Caserta - Secondo l’Istat il 31,5 per cento delle donne tra 16 e 70 anni ha subìto nel corso della propria vita qualche forma di violenza fisica o sessuale: il 20,2 per cento ha subìto violenza fisica, il 21 per cento violenza sessuale, il 5,4 per cento lo stupro o il tentato stupro. 

Sempre l’Istat segnala che ha subìto violenze fisiche o sessuali da partner o ex partner il 13,6% per cento delle donne. Un altro 13 per cento di donne ha subito violenza da persone conosciute (amici, parenti o colleghi di lavoro). 

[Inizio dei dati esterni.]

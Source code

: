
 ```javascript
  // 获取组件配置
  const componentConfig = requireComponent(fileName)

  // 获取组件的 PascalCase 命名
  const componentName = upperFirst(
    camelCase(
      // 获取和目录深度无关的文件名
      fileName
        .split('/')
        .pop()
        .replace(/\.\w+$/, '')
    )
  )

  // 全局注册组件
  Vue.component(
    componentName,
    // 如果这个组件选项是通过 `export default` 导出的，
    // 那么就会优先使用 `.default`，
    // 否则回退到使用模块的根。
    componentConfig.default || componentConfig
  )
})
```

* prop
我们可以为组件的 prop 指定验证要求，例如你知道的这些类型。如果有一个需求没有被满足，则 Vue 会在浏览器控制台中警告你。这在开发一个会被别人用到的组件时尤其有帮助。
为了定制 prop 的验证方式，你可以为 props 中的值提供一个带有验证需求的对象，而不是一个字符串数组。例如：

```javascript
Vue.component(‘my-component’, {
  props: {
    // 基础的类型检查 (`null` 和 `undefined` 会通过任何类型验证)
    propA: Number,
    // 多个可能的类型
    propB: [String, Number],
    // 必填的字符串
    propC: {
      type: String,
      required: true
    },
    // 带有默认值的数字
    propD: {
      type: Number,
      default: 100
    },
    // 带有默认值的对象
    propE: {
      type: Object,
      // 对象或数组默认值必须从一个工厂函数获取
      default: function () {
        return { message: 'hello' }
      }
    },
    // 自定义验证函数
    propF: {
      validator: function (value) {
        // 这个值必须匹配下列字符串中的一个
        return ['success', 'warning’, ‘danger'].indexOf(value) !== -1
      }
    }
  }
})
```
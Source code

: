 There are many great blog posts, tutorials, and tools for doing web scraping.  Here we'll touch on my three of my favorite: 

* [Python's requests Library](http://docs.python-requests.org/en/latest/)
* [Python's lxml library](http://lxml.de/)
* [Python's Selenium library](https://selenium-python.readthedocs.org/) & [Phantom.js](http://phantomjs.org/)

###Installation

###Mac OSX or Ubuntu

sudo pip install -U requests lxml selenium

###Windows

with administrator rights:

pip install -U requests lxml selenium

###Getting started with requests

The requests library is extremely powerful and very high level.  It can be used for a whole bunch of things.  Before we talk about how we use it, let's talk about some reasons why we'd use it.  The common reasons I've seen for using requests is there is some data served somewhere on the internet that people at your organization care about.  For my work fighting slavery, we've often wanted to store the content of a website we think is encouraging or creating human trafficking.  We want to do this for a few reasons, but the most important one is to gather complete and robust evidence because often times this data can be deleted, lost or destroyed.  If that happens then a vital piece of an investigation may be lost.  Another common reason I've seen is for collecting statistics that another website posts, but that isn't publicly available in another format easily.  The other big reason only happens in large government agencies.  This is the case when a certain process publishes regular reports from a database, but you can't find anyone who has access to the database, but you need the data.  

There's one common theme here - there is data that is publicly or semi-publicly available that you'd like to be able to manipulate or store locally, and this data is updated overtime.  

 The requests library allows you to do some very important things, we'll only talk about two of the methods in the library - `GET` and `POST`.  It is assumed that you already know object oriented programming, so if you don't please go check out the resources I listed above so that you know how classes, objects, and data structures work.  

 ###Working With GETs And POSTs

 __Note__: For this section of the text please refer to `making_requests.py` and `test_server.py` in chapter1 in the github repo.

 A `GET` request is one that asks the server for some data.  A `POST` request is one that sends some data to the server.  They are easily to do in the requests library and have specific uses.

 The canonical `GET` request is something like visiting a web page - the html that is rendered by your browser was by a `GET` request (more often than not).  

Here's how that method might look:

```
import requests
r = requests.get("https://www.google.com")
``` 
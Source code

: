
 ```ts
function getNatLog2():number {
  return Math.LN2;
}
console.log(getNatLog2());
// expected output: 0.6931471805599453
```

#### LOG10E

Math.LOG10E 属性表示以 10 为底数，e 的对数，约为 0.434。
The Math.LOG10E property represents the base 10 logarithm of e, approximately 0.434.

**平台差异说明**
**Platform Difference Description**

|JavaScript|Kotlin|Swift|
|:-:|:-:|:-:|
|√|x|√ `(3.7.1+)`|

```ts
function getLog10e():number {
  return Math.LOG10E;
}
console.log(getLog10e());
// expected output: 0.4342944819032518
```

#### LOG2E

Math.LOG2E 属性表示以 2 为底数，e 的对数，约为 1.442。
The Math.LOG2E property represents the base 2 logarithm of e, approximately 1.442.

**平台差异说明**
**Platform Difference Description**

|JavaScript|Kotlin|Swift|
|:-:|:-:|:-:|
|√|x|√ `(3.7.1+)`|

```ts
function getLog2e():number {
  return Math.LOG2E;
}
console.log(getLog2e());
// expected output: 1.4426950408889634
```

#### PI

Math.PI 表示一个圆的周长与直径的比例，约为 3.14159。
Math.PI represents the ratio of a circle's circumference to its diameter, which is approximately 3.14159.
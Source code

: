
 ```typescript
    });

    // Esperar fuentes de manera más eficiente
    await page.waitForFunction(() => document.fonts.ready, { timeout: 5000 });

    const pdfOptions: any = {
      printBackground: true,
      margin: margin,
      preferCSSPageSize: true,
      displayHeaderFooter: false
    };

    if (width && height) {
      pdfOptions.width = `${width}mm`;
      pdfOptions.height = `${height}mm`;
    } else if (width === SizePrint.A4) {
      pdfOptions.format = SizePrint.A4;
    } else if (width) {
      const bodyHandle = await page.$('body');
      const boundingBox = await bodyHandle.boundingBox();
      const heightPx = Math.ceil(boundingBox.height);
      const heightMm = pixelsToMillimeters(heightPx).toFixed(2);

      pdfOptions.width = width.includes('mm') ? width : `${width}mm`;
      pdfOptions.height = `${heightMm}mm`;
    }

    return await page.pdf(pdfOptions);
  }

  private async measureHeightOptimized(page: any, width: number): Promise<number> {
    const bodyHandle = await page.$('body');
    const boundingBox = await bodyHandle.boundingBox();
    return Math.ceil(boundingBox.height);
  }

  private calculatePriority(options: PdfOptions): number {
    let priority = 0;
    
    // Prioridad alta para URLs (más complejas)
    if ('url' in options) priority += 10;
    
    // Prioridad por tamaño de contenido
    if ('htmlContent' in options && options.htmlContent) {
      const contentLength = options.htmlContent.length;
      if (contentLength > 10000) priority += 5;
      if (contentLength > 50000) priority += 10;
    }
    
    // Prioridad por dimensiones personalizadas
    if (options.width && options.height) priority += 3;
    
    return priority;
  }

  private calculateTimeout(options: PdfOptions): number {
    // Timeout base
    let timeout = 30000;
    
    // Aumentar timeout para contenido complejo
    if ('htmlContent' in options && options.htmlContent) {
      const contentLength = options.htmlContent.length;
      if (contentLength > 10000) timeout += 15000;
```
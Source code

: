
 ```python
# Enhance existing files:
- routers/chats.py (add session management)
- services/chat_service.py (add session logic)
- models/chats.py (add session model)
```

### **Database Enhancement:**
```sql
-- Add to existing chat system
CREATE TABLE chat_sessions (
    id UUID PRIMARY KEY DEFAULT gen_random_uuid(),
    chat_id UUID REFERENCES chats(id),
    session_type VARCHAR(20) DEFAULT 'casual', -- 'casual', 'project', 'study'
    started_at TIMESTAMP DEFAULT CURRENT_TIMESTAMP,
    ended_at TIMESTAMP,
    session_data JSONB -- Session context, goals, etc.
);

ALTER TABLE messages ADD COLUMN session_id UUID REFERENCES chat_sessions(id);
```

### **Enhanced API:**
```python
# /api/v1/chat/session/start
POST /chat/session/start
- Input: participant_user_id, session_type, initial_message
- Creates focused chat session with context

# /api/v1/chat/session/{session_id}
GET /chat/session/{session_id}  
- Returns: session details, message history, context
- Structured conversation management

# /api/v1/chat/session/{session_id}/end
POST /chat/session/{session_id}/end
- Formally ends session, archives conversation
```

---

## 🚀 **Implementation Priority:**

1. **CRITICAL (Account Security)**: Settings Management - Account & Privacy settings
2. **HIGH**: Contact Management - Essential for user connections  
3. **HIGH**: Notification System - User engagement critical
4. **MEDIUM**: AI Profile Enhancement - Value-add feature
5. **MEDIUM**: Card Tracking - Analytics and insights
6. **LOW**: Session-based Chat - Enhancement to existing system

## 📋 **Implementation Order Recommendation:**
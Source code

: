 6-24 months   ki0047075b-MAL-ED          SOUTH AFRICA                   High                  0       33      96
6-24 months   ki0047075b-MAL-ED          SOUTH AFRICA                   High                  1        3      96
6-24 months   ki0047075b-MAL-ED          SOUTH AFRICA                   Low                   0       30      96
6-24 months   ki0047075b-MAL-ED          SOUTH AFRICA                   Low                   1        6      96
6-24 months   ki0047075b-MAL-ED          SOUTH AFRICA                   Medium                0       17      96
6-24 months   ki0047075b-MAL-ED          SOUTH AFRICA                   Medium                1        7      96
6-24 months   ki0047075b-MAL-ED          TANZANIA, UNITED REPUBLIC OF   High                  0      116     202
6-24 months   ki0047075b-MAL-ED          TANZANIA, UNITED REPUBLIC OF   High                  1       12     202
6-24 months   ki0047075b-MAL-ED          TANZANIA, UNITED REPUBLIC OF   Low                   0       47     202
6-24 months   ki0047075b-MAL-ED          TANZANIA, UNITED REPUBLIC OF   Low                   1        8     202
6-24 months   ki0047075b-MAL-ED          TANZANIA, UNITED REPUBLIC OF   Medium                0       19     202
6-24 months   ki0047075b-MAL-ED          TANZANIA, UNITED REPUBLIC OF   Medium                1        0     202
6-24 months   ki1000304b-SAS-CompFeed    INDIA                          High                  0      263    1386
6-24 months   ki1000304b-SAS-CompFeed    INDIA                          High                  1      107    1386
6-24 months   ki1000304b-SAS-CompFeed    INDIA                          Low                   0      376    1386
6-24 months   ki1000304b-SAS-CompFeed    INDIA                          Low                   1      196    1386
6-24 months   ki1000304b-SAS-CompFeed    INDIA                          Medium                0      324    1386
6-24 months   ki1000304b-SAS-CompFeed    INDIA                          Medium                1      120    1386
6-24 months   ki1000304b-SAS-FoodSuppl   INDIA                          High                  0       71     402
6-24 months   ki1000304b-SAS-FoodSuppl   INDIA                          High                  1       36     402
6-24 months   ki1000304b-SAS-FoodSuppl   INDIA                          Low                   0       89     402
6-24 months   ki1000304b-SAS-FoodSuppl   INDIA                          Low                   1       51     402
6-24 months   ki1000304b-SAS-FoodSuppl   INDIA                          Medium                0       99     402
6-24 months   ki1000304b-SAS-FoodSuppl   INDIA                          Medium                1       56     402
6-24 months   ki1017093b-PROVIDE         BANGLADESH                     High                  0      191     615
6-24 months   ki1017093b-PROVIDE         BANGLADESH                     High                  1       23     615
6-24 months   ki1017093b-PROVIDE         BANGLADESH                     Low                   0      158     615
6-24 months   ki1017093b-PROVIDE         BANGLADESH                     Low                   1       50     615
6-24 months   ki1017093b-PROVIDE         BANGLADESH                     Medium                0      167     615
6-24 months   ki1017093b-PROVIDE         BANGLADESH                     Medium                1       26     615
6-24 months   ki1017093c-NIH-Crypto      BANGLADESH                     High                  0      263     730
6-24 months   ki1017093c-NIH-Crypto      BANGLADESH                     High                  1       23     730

“Stiamo parlando di un’esperienza drammatica e dolorosa vissuta da alcuni milioni di donne italiane. A preoccupare è l’incidenza dei casi in cui a compiere la violenza è stata una persona che aveva le chiavi di casa - tre su quattro degli oltre 110 femminicidi del 2017 sono avvenuti tra le mura domestiche - o che aveva carpito la fiducia della vittima”, ha dichiarato Alba Bonetti, vicepresidente di Amnesty International Italia. 

“Va sottolineato inoltre come, in diversi recenti casi di violenza contro le donne l’indignazione e la solidarietà siano state intermittenti e spesso legate alla nazionalità della vittima e a quella del predatore. Tutti i casi di violenza contro le donne, oltre che essere puniti severamente e possibilmente essere prevenuti, dovrebbero essere condannati con fermezza e imparzialità”, ha concluso Bonetti. 

Il “barometro dell’odio” realizzato da Amnesty International Italia per monitorare la frequenza del linguaggio discriminatorio o di vero e proprio odio ha registrato 14 frasi di disprezzo e degradazione nei confronti delle donne da parte di sette candidati.